Piani Terapeutici: scusate … abbiamo scherzato …

Piani Terapeutici: scusate … abbiamo scherzato …

Gentile Direttore,
l’Agenzia italiana del farmaco (Aifa) interviene per chiarire alcuni punti della Nota 97, che ha aperto alla prescrizione di medicinali AVK e NAO/DOAC da parte dei medici di famiglia, “al fine di favorire una completa e corretta informazione dei pazienti e degli operatori sanitari, l’Aifa – si legge in un comunicato – ritiene necessarie alcune precisazioni sui piani sanitari”.
 
La Nota 97 fornisce una guida alla prescrizione e una serie di raccomandazioni pratiche sulla gestione della terapia anticoagulante orale con AVK e NAO/DOAC in occasione di procedure diagnostiche e interventi chirurgici nei pazienti con fibrillazione atriale non valvolare (Fanv). “In quest’ottica – sottolinea Aifa – il piano terapeutico dello specialista, precedentemente previsto, è sostituito da una scheda di prescrizione e di monitoraggio, attualmente in formato cartaceo”.

Una fase di transizione per l’emergenza.
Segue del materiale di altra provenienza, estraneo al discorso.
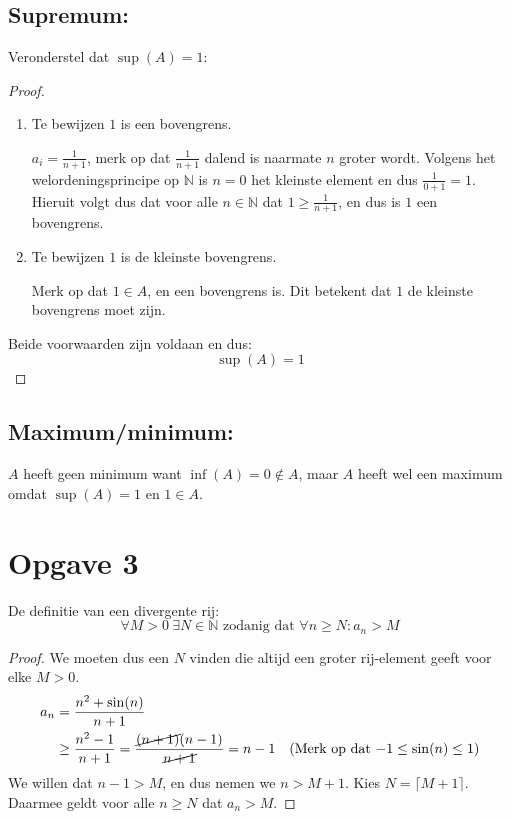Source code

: \documentclass{article}
\newcommand{\N}{\mathbb{N}}
\newcommand{\f}[2]{\frac{#1}{#2}}
\newcommand{\tx}[1]{\text{#1}}
\newcommand{\cn}[1]{\cancel{#1}}
\newcommand{\zdd}{\tx{ zodanig dat }}
\begin{document}
\subsection*{Supremum:}
Veronderstel dat $\sup(A) = 1$:
\begin{proof}
\begin{enumerate}
    \item Te bewijzen $1$ is een bovengrens.

    $a_i = \f{1}{n+1}$, merk op dat $\f{1}{n+1}$ dalend is naarmate $n$ groter wordt.
    Volgens het welordeningsprincipe op $\N$ is $n=0$ het kleinste element en dus $\f{1}{0 + 1} = 1$.
    Hieruit volgt dus dat voor alle $n\in \N $ dat $1 \geq \f{1}{n + 1}$, en dus is $1$ een bovengrens.
    \item Te bewijzen $1$ is de kleinste bovengrens.

    Merk op dat $1 \in A$, en een bovengrens is. Dit betekent dat $1$ de kleinste bovengrens moet zijn. 
\end{enumerate}
Beide voorwaarden zijn voldaan en dus:
    \[\sup(A) = 1\]
\end{proof}
\subsection*{Maximum/minimum:}
$A$ heeft geen minimum want $\inf(A) = 0 \notin A$, maar $A$ heeft wel een maximum omdat $\sup(A) = 1$ en $1 \in A$. 

\section*{Opgave 3}
De definitie van een divergente rij:
\[\forall M > 0 \ \exists N \in \N \zdd \forall n \geq N : a_n > M \]
\begin{proof}
We moeten dus een $N$ vinden die altijd een groter rij-element geeft voor elke $M > 0$.
\begin{align*}
    a_n &= \f{n^2 + \sin(n)}{n + 1} \\
    &\geq \f{n^2 - 1}{n + 1} 
    = \f{\cn{(n+1)}(n-1)}{\cn{n+1}}  
    = n-1 \quad (\tx{Merk op dat $-1 \leq \sin(n) \leq 1$})
\end{align*}
We willen dat $n - 1 > M$, en dus nemen we $n > M + 1$. Kies $N = \lceil M + 1 \rceil$.
Daarmee geldt voor alle $n \geq N$ dat $a_n > M$.  
\end{proof}
\end{document}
Si procederà quindi a tappe: “La Nota 97 non abroga l’obbligo di compilazione dei Piani terapeutici informatizzati attualmente disponibili sulla piattaforma Aifa da parte dei medici specialisti autorizzati, ma, in questa fase di emergenza – spiega l’agenzia – consente anche al medico di medicina generale e a tutti i medici specialisti del Ssn il rinnovo dei piani terapeutici già in uso o la prescrizione di nuovi trattamenti attraverso la compilazione di una scheda cartacea di valutazione, prescrizione e follow-up”.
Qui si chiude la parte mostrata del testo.